[Saved data entries]
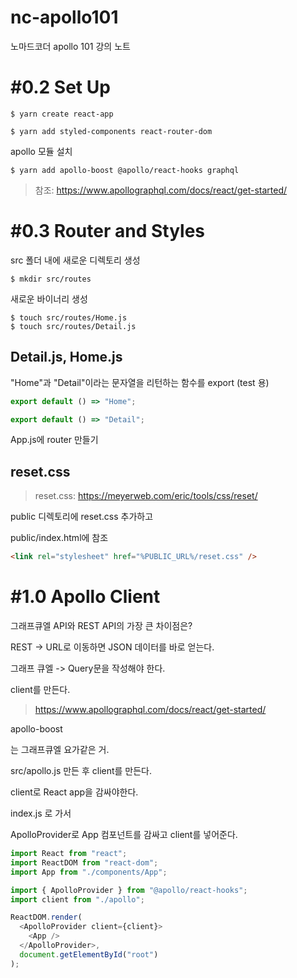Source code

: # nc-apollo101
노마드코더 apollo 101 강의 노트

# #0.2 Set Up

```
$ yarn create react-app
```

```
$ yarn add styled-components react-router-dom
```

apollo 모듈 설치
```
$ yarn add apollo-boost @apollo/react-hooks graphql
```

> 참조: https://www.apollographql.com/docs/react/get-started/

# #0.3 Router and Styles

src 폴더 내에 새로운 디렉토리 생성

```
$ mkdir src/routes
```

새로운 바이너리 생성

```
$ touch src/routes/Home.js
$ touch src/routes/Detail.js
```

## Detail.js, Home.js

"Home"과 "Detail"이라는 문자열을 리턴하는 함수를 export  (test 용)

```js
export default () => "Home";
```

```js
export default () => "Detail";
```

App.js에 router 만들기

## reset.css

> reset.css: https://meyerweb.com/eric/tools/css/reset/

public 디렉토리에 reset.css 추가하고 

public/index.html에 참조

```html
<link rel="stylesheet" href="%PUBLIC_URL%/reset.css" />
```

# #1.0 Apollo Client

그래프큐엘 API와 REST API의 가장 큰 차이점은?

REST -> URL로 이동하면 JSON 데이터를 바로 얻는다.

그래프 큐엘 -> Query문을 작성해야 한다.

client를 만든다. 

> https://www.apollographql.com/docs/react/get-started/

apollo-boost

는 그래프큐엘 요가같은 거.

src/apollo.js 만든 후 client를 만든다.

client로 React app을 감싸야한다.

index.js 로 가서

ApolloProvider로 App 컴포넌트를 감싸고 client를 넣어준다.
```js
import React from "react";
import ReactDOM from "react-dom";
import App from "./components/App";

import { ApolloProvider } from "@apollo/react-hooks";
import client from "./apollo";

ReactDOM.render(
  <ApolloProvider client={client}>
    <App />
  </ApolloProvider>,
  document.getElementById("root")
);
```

==

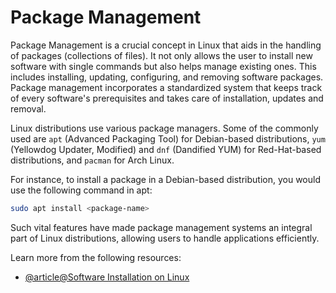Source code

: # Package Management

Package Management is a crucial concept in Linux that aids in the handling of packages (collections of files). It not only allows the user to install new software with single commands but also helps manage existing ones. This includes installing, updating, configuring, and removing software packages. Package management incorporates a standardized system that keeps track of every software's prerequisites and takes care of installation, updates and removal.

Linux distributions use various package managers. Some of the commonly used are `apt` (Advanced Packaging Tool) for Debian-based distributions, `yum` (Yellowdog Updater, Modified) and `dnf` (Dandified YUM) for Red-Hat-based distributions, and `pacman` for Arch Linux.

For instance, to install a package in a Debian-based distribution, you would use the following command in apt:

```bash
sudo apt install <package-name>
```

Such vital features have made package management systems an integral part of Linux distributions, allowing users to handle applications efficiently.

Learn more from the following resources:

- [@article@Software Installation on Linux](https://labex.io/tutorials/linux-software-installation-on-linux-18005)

==

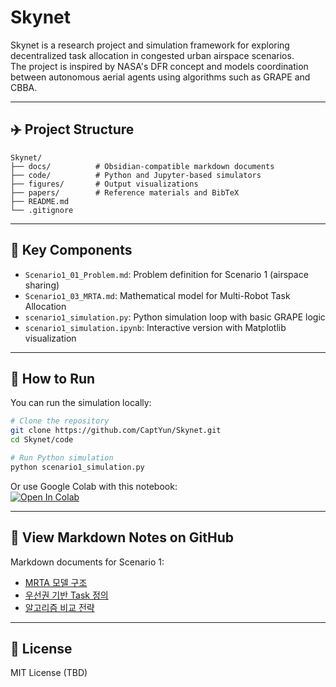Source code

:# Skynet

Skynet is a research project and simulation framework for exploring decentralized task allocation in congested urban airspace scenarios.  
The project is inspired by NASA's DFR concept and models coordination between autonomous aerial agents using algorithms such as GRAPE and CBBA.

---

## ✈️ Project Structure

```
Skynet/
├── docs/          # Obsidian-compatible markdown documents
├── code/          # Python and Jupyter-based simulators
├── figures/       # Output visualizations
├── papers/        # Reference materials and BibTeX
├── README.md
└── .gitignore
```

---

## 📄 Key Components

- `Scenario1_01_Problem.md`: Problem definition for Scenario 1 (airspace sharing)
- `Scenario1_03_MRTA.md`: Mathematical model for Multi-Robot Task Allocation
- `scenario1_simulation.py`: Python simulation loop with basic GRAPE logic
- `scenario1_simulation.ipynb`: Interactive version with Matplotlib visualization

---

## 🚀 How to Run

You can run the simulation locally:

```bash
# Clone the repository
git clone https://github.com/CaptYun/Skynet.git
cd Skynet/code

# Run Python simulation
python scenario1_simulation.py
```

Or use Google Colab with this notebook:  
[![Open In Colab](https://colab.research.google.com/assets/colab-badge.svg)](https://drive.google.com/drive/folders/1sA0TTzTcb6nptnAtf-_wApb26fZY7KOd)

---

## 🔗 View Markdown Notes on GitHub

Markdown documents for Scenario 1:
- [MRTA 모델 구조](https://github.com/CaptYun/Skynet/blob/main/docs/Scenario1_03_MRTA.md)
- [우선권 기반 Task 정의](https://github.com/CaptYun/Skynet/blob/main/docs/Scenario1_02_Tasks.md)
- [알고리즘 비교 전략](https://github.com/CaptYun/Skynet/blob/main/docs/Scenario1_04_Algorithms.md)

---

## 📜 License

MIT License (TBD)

§ Your instructions: Only one stretch of the data above is needed. Restate it word for word, from the line containing "You can run" through the line containing "Or use Google", both ends included.

§ Response below:
You can run the simulation locally:

```bash
# Clone the repository
git clone https://github.com/CaptYun/Skynet.git
cd Skynet/code

# Run Python simulation
python scenario1_simulation.py
```

Or use Google Colab with this notebook:  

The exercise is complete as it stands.